Friday, February 3, 2012

pOinT B? whAt aBoUt C?



i was fwded this

TED talks - spoken poetry


it's pretty good. did i connect... hmm not really. is there something wrong with me for not finding her an amazing inspiration and awe inspiring? or am i already too cynical... hmm. or perhaps my depth peaked in my teenage years and now i'm just a shallow workaholic who can't think beyond my petty insignificant life.

shrug.. do i care.

i remember a time when i was tortured by my own purpose, and days and nights spent wondering what i was born for. i think i came to think conclusion that i was born for nothing. i was just born. and i will just die. and its just my id that craves for a meaning because i cant handle the reality that i'm just a random spark in a random universe who just exists for a random amount of time. can YOU handle that thought? it's pretty tough going through life thinking that, right ? no?
have you tried it? really? i wonder at ur capacity to speak the truth to urself. there IS NO purpose. the best you can do is probably have a few laughs, help some folks around, well atleast help urself if nothing else. create a few ripples if needed and then try to die without troubling others too much. [ no i don't need you to change my old person diaper, i can do it myself ]

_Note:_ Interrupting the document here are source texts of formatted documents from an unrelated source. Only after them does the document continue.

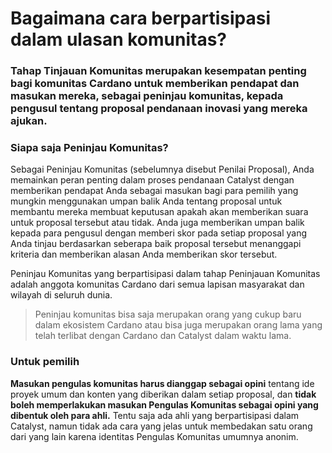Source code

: # **Bagaimana cara berpartisipasi dalam ulasan komunitas?**

### Tahap Tinjauan Komunitas merupakan kesempatan penting bagi komunitas Cardano untuk memberikan pendapat dan masukan mereka, sebagai peninjau komunitas, kepada pengusul tentang proposal pendanaan inovasi yang mereka ajukan.

### **Siapa saja Peninjau Komunitas?**

Sebagai Peninjau Komunitas (sebelumnya disebut Penilai Proposal), Anda memainkan peran penting dalam proses pendanaan Catalyst dengan memberikan pendapat Anda sebagai masukan bagi para pemilih yang mungkin menggunakan umpan balik Anda tentang proposal untuk membantu mereka membuat keputusan apakah akan memberikan suara untuk proposal tersebut atau tidak. Anda juga memberikan umpan balik kepada para pengusul dengan memberi skor pada setiap proposal yang Anda tinjau berdasarkan seberapa baik proposal tersebut menanggapi kriteria dan memberikan alasan Anda memberikan skor tersebut.

Peninjau Komunitas yang berpartisipasi dalam tahap Peninjauan Komunitas adalah anggota komunitas Cardano dari semua lapisan masyarakat dan wilayah di seluruh dunia.

> Peninjau komunitas bisa saja merupakan orang yang cukup baru dalam ekosistem Cardano atau bisa juga merupakan orang lama yang telah terlibat dengan Cardano dan Catalyst dalam waktu lama.

### **Untuk pemilih**

**Masukan pengulas komunitas harus dianggap sebagai opini** tentang ide proyek umum dan konten yang diberikan dalam setiap proposal, dan **tidak boleh memperlakukan masukan Pengulas Komunitas sebagai opini yang dibentuk oleh para ahli.** Tentu saja ada ahli yang berpartisipasi dalam Catalyst, namun tidak ada cara yang jelas untuk membedakan satu orang dari yang lain karena identitas Pengulas Komunitas umumnya anonim.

but then look at that video. listen to it. did you really feel it. connect to her? she's just .... pop poetry. like justin bieber. all wide eyed and wondering. and who's to say that's not poetry. sure it could be i guess. but my experiences have not been all wide eyed and doe eyed and wondering. i feel a little more wonder when i read that poem. about the hour in a grain of sand and flower something.. u know the one.

read the comments and i think lot of ppl felt that way. they didnt connect. felt it was a bit too sappy. too heavy on the feel-good and high on the cheesy sentiments.

it's an interesting way to share ur ideas sure. but... old eyes. lady you don't know how old eyes look. old eyes are not filled with wonder. point B? why? is her daughter called point A ? i don't get it.


now


she writes poetry.
she speaks to me. well if not her words, her voice does.



most of what she writes are variations of unrequited love poems. so i can't say i really feel it. wait, am i allowed to say that. K is going to mad.... :/ ooops i'm in the doghouse aren't I.
but i did feel it once. maybe. [ not that i'd easily admit it anyways ]. man though she has a voice.